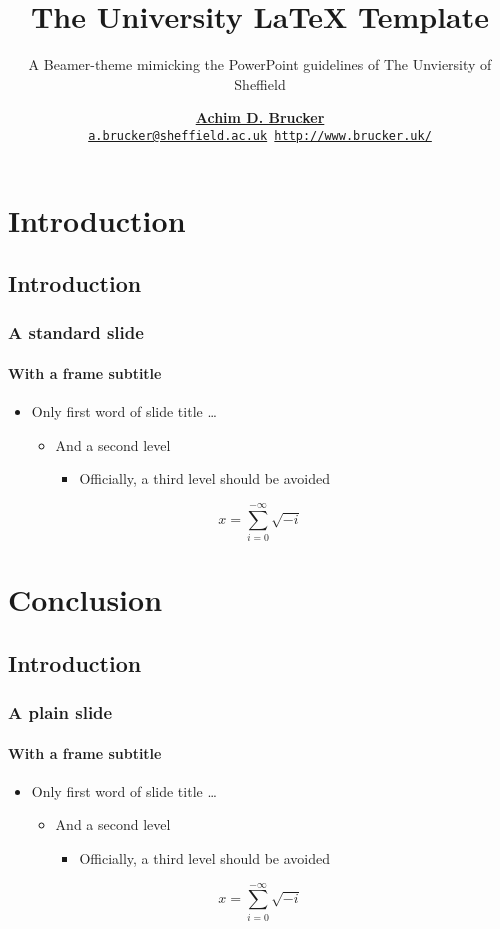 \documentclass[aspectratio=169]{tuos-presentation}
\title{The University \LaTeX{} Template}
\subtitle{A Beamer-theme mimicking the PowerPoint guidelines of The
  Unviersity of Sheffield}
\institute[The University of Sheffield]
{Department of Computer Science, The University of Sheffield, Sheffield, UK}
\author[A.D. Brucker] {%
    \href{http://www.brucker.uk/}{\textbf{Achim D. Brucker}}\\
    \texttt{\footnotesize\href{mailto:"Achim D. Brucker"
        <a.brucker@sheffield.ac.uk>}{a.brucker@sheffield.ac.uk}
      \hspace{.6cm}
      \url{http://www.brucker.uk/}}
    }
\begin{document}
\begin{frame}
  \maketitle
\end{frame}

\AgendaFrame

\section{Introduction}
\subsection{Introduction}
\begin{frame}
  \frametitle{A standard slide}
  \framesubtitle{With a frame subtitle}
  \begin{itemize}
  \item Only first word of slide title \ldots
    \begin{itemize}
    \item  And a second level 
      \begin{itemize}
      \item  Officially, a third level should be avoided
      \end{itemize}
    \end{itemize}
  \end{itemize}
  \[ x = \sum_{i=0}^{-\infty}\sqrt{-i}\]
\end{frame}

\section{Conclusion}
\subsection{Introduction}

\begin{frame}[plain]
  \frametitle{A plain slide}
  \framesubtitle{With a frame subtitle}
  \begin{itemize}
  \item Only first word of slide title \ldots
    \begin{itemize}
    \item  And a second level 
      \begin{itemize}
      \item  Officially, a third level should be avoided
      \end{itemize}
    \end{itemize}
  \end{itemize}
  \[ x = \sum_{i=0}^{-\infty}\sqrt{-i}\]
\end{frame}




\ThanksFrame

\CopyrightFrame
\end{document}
---
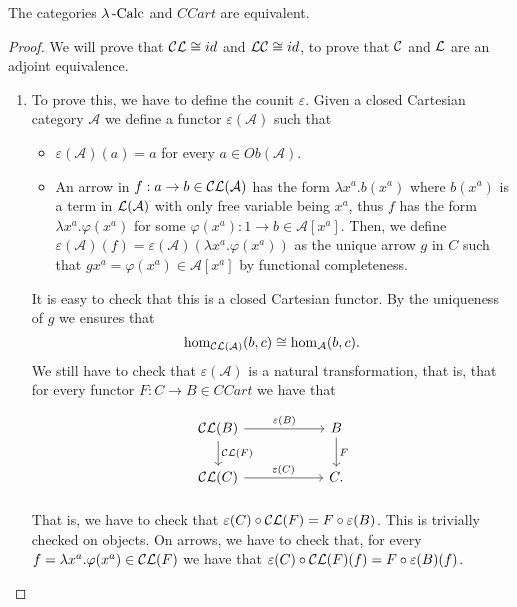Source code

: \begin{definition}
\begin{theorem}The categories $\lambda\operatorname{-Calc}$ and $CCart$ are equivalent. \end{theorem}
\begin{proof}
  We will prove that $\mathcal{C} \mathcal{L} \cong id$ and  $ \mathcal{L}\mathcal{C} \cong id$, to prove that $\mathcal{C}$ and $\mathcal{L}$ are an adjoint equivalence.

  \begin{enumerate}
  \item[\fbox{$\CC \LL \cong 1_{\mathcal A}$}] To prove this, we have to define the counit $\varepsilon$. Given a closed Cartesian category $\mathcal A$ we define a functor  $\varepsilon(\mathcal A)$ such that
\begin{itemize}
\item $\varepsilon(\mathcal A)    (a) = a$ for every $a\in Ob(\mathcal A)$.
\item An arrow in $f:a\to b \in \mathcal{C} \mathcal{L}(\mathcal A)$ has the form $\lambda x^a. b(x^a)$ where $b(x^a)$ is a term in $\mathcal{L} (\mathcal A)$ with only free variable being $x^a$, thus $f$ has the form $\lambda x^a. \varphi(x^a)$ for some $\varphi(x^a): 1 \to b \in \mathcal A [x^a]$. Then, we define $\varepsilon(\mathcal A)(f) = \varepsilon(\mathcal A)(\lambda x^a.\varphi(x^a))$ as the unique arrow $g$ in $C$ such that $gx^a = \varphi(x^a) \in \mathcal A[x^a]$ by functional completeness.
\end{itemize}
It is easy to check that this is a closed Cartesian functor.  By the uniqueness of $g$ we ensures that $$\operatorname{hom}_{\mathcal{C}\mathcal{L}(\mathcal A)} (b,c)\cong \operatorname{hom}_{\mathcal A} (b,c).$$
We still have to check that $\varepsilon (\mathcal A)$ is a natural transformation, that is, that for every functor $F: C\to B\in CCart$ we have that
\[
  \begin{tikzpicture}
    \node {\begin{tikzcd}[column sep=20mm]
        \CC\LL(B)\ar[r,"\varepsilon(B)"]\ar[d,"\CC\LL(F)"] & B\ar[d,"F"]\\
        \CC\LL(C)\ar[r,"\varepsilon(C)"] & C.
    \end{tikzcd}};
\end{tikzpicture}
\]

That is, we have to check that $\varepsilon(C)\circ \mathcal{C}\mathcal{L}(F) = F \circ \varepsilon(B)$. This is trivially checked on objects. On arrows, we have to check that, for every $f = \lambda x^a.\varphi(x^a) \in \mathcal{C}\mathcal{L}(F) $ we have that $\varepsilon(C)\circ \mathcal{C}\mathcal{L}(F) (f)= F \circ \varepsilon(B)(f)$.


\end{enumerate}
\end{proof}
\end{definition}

What to produce> Where the string "tikzcd" appears in a line of the entries above, return that line.

Your response>
    \node {\begin{tikzcd}[column sep=20mm]
    \end{tikzcd}};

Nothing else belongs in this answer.